There was one year of hunting that was particularly memorable. We went hunting for whitetail deer in the Southwest corner of Wisconsin, and I shot a large doe in the middle of the morning on the first day of our trip, from the spot I had been in since the early morning hours. Around mid-day, we changed our tactics. Deer bed down in tall grass to sleep during the day. We positioned a few guys who hadn’t yet shot a deer in strategic locations at the end of a grassy field that was surrounded by woods. Then a handful of us spread out in a line at the opposite end of the field and began walking slowly across the field. This is called “driving.” Our goal was to spook the sleeping deer so they’d get up and run away from us in the direction of the other guys at the end of the field. This type of movement can be effective, but also dangerous. Everyone has to know exactly where everyone else is, and the shooters at the end of the field need to make sure they don’t shoot in the direction of those driving the deer towards them.
A few others got deer that day, and we were all together in the woods ready to field dress the animals before we took them into town to register them and have them butchered. My grandfather was a little concerned about how I’d respond to the act of field dressing my deer.
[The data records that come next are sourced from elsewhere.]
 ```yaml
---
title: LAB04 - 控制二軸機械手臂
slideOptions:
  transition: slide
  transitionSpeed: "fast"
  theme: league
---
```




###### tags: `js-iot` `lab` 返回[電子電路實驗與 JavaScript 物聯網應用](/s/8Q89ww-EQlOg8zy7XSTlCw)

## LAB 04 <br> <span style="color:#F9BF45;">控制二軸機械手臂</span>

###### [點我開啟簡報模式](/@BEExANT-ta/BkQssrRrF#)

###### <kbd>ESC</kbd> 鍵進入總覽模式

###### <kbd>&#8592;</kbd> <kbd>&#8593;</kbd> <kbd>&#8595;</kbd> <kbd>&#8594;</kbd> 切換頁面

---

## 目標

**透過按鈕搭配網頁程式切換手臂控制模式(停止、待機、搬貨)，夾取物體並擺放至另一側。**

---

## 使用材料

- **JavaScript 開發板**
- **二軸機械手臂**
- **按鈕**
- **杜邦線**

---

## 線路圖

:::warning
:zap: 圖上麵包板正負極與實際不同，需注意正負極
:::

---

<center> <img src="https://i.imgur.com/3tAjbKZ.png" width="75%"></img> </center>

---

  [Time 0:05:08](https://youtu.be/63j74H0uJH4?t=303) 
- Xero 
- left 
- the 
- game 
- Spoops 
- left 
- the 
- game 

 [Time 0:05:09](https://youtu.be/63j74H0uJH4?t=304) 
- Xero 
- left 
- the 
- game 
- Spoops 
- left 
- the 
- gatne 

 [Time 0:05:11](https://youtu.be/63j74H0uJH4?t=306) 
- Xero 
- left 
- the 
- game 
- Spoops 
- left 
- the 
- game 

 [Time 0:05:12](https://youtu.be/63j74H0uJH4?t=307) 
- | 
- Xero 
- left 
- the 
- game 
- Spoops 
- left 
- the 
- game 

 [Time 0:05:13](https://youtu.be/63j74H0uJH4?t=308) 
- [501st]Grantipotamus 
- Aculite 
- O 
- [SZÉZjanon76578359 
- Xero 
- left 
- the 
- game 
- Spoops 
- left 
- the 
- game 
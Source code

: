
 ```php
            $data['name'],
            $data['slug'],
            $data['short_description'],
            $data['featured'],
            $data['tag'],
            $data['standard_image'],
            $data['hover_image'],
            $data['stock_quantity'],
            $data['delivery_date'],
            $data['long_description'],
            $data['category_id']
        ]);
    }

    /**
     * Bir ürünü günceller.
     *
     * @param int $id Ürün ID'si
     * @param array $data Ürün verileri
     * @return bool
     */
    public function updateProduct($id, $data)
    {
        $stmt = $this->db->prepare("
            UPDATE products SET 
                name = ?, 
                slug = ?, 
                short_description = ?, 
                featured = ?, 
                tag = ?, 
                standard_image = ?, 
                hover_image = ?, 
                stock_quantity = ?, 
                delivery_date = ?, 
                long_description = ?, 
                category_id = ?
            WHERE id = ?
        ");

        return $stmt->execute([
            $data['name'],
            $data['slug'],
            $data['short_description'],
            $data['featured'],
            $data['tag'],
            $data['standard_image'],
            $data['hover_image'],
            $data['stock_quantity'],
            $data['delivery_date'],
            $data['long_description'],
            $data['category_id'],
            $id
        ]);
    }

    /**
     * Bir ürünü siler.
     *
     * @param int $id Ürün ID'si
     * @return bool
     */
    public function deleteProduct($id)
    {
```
It’s not an activity that is for the light of heart, or weak of stomach. The reason you do some initial dressing in the field is that it’s important to remove things like the intestines and bladder because leaving them in place can poison the meat.
It’s not a simple task, but my first opportunity was a success. I wasn’t afraid of what I had to do – I had learned it was a part of hunting to properly take care of the animal right away. My grandpa had to help me with a few of the knife cuts because I wasn’t strong enough to open up the chest, but I had no problem diving in and pulling out all the entrails according to his instructions. I was probably fifteen at the time, and he spoke with pride later about my calm and methodical work, which left me covered to my elbows in blood, while a 30-something guy in our party was off puking in the bushes. His pride didn’t end there, though. He still swears to this day that I nabbed the biggest doe he’s seen in his 50 years of hunting experience. That year for Christmas, he had the hide of the deer tanned and gave it to me as a gift.
That year was also the first time I went with him to Wyoming on his annual big game hunt. This was the most exciting thing I’d ever been able to do in my life, and I couldn’t wait to go.